29. Wang, Zhuan xing qi de Bei Wei cai zheng yan jiu, 46–48, et passim.
30. WS 4B.108–9; Yan, Bei Wei qian qi zheng zhi zhi du, 95.
31. WS 28.682 (in the text, it is the contemporary name of the Sanggan, Lei 灅, that is used); and for concentration of agriculture in this region, see Li Ping, Bei Wei Pingcheng shi dai, 55–57. The man to be executed in the story is called in Wei shu “He Ba.” Yao Weiyuan (Bei chao Hu xing kao, 84) analyzes his clan name as Suhe, a group among the “White” (Bai) Serbi first defeated in the region by Liwei (see Chapter 5). The Wei shu text goes on to say that the statement by Ba-x-x of the Suhe clan was a hint that the brother should escape altogether, which he did. Enraged, Taiwu then killed all members of the family upon whom he could lay hands.
32. As mentioned in Chapter 5 (note 67), the early fourth-century Taghbach khaghan Yituo is said to have spit upon the Shenhe Slope, causing elms to grow up there; while several generations later, elms again sprouted out on the slope where Madam Helan had given birth to Shegui: WS 1.7, 2.19. A century later, the situation was very different. Sagawa, “You mu yu nong geng zhi jian,” 134, citing Li Daoyuan, Shui jing zhu shu 1: 3.235, mentions a trip made by Li in 494 accompanying Xiaowen into the Yinshan, where he saw “the mountains were without trees; just bare earth and that is all.”

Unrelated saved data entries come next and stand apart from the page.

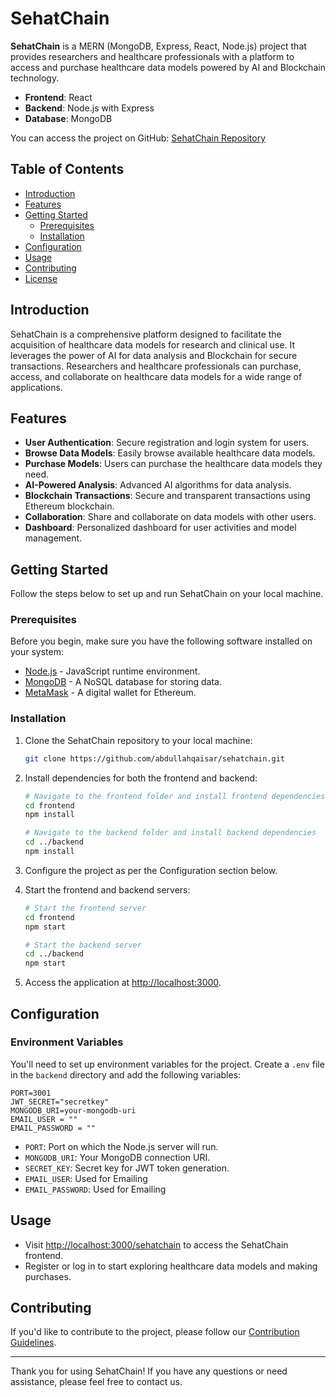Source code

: # SehatChain

**SehatChain** is a MERN (MongoDB, Express, React, Node.js) project that provides researchers and healthcare professionals with a platform to access and purchase healthcare data models powered by AI and Blockchain technology.

- **Frontend**: React
- **Backend**: Node.js with Express
- **Database**: MongoDB

You can access the project on GitHub: [SehatChain Repository](https://github.com/abdullahqaisar/sehatchain)

## Table of Contents

- [Introduction](#introduction)
- [Features](#features)
- [Getting Started](#getting-started)
  - [Prerequisites](#prerequisites)
  - [Installation](#installation)
- [Configuration](#configuration)
- [Usage](#usage)
- [Contributing](#contributing)
- [License](#license)

## Introduction

SehatChain is a comprehensive platform designed to facilitate the acquisition of healthcare data models for research and clinical use. It leverages the power of AI for data analysis and Blockchain for secure transactions. Researchers and healthcare professionals can purchase, access, and collaborate on healthcare data models for a wide range of applications.

## Features

- **User Authentication**: Secure registration and login system for users.
- **Browse Data Models**: Easily browse available healthcare data models.
- **Purchase Models**: Users can purchase the healthcare data models they need.
- **AI-Powered Analysis**: Advanced AI algorithms for data analysis.
- **Blockchain Transactions**: Secure and transparent transactions using Ethereum blockchain.
- **Collaboration**: Share and collaborate on data models with other users.
- **Dashboard**: Personalized dashboard for user activities and model management.

## Getting Started

Follow the steps below to set up and run SehatChain on your local machine.

### Prerequisites

Before you begin, make sure you have the following software installed on your system:

- [Node.js](https://nodejs.org/) - JavaScript runtime environment.
- [MongoDB](https://www.mongodb.com/) - A NoSQL database for storing data.
- [MetaMask](https://metamask.io/) - A digital wallet for Ethereum.

### Installation

1. Clone the SehatChain repository to your local machine:

   ```bash
   git clone https://github.com/abdullahqaisar/sehatchain.git
   ```

2. Install dependencies for both the frontend and backend:

   ```bash
   # Navigate to the frontend folder and install frontend dependencies
   cd frontend
   npm install

   # Navigate to the backend folder and install backend dependencies
   cd ../backend
   npm install
   ```

3. Configure the project as per the Configuration section below.

4. Start the frontend and backend servers:

   ```bash
   # Start the frontend server
   cd frontend
   npm start

   # Start the backend server
   cd ../backend
   npm start
   ```

5. Access the application at [http://localhost:3000](http://localhost:3000).

## Configuration

### Environment Variables

You'll need to set up environment variables for the project. Create a `.env` file in the `backend` directory and add the following variables:

```env
PORT=3001
JWT_SECRET="secretkey"
MONGODB_URI=your-mongodb-uri
EMAIL_USER = ""
EMAIL_PASSWORD = ""
```

- `PORT`: Port on which the Node.js server will run.
- `MONGODB_URI`: Your MongoDB connection URI.
- `SECRET_KEY`: Secret key for JWT token generation.
- `EMAIL_USER`: Used for Emailing
- `EMAIL_PASSWORD`: Used for Emailing
## Usage

- Visit [http://localhost:3000/sehatchain](http://localhost:3000/sehatchain) to access the SehatChain frontend.
- Register or log in to start exploring healthcare data models and making purchases.

## Contributing

If you'd like to contribute to the project, please follow our [Contribution Guidelines](CONTRIBUTING.md).

---

Thank you for using SehatChain! If you have any questions or need assistance, please feel free to contact us.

33. The 三十六署百工伎巧 were thus a part of the 100,000 marched north in 398: BS 1.17; Ce fu yuan gui 册府元龟 486.5818. (And see note 5 in this chapter regarding apparent errors in WS 2.32). For one example, see mention of discovery of a Wei government tile factory outside of Pingcheng, at which are seen styles used in the city of Ye: Okamura, Unkō sekkutsu no kōkogaku, 14. Some of the crafts, on the other hand, were left down on the plains, such as foundries located near the resources needed to construct armor for the troops: WS 2.41. For the status of these workmen and their families, see Scott Pearce, “Status, Labor and Law: Special Service Households under the Northern Dynasties,” HJAS 51.2 (1991): 89–138.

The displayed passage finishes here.